The original Temptations
(l-r) Eddie Kendricks, Paul Williams, Otis Williams, Melvin Franklin and David Ruffin
Today Williams, 72, is the father of one, the grandfather of three and recently moved into a new home in Los Angeles.
He says he likes being a grandfather because, ‘I can play with them and then give them back. Then I can chill.’
I caught up with the legendary singer to talk about The Temptations’ upcoming one night only show, Sat., June 7, at the Arcadia Performing Arts Center. It will be the final performance in the Center’s inaugural season.
DD: The Temps will be performing at the Arcadia Performing Arts Center (Arcadiapaf.org) for one night only! What can fans expect?
OW: They can expect The Temps to be The Temps. They should know we will do as many of our songs as we can. We will be the traditional Temps. We’ll sing, Just My Imagination, My Girl, Treat Her Like a Lady. We’ll be in Temptation form. It’ll take about 75 minutes to do that.
DD: How do you prepare for a show?
OW: We just go and do it. It’s second nature. We are mentally and physically ready and prepared. We have to dance every night. We go out with the mindset of giving our fans the best show we can give.
DD: Do The Temps have a ritual before going on stage?
OW: Yes, we pray to God for letting us come together. We bow our heads with everyone and pray.
DD: How has a Temps show changed over the years?
OW: The one ting that is constant is change. But we don’t stray too far from what we’re known for. You’ll never see us come out with our pants down and showing our underwear, or grabbing our crouches or cussing. We’ll stay classy. We were taught that.
(l-r) Bruce Williamson (sitting), Terry Weeks (sitting),
Otis Williams, Ron Tyson and Joe Herndon
DD: Has your audience changed over the years?
OW: they have grown up with The Temps. Our audiences are as young as five and as old as 80 or 90.

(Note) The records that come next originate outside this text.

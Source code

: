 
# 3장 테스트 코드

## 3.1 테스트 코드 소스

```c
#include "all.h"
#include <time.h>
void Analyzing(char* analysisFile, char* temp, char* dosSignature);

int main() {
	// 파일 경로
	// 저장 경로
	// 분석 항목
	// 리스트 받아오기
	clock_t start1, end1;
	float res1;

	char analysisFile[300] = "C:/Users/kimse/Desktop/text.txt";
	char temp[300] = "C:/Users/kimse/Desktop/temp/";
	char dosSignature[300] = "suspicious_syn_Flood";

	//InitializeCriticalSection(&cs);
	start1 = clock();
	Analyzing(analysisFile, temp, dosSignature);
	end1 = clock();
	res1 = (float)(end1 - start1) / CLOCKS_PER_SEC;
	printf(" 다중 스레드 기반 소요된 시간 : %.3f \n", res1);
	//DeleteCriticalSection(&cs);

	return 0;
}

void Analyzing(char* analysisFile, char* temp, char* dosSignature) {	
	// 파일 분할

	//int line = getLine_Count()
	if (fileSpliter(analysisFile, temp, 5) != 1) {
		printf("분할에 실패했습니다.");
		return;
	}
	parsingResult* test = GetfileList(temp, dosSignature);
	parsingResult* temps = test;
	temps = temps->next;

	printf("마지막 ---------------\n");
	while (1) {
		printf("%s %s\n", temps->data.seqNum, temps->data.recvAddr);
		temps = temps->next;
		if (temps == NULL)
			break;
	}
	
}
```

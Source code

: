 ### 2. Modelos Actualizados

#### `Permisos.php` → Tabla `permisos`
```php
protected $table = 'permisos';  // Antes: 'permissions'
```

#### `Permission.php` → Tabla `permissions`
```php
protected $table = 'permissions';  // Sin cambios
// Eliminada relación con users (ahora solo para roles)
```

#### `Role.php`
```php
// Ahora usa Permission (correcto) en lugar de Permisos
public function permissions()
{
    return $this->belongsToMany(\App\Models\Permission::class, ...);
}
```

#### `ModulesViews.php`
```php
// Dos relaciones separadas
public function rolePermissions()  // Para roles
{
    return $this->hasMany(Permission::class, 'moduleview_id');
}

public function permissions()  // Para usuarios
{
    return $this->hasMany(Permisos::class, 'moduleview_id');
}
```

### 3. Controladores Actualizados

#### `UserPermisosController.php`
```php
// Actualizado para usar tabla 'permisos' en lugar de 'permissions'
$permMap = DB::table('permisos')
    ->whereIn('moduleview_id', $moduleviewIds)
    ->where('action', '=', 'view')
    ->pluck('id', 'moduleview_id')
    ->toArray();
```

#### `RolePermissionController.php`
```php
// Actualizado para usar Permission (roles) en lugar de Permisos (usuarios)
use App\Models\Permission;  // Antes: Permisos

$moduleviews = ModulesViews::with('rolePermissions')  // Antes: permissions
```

DD: Does it seem like 53 years?
OW: Yes! When I stop and think back, it is what it is. It doesn’t seem like yesterday. I thank God for letting us change and be around 54 years later. We had no idea we would be doing this. We just wanted to make money, have hits and have the girls like us. We made it a vocation instead of an avocation.
DD: When I say Melvin Franklin, Paul Williams, Eddie Kendricks and David Ruffin what comes to your mind?
OW: The greatest lineup ever! I’m walking around in my home. I have a wall with all of the original Temps. Those were some great guys.
DD: You are the lone remaining original Temp. How does that affect you?
OW: I take it all in positive stride. I don’t think about it. The other four are no longer here. I’m sad they are no longer here. I talk to the man upstairs quite often. Why am I still here? I learned something about myself. I wasn’t a saint. I saw a lot of craziness. I’ve had self-discipline. I have to govern myself. Health is first. I try to take care of myself.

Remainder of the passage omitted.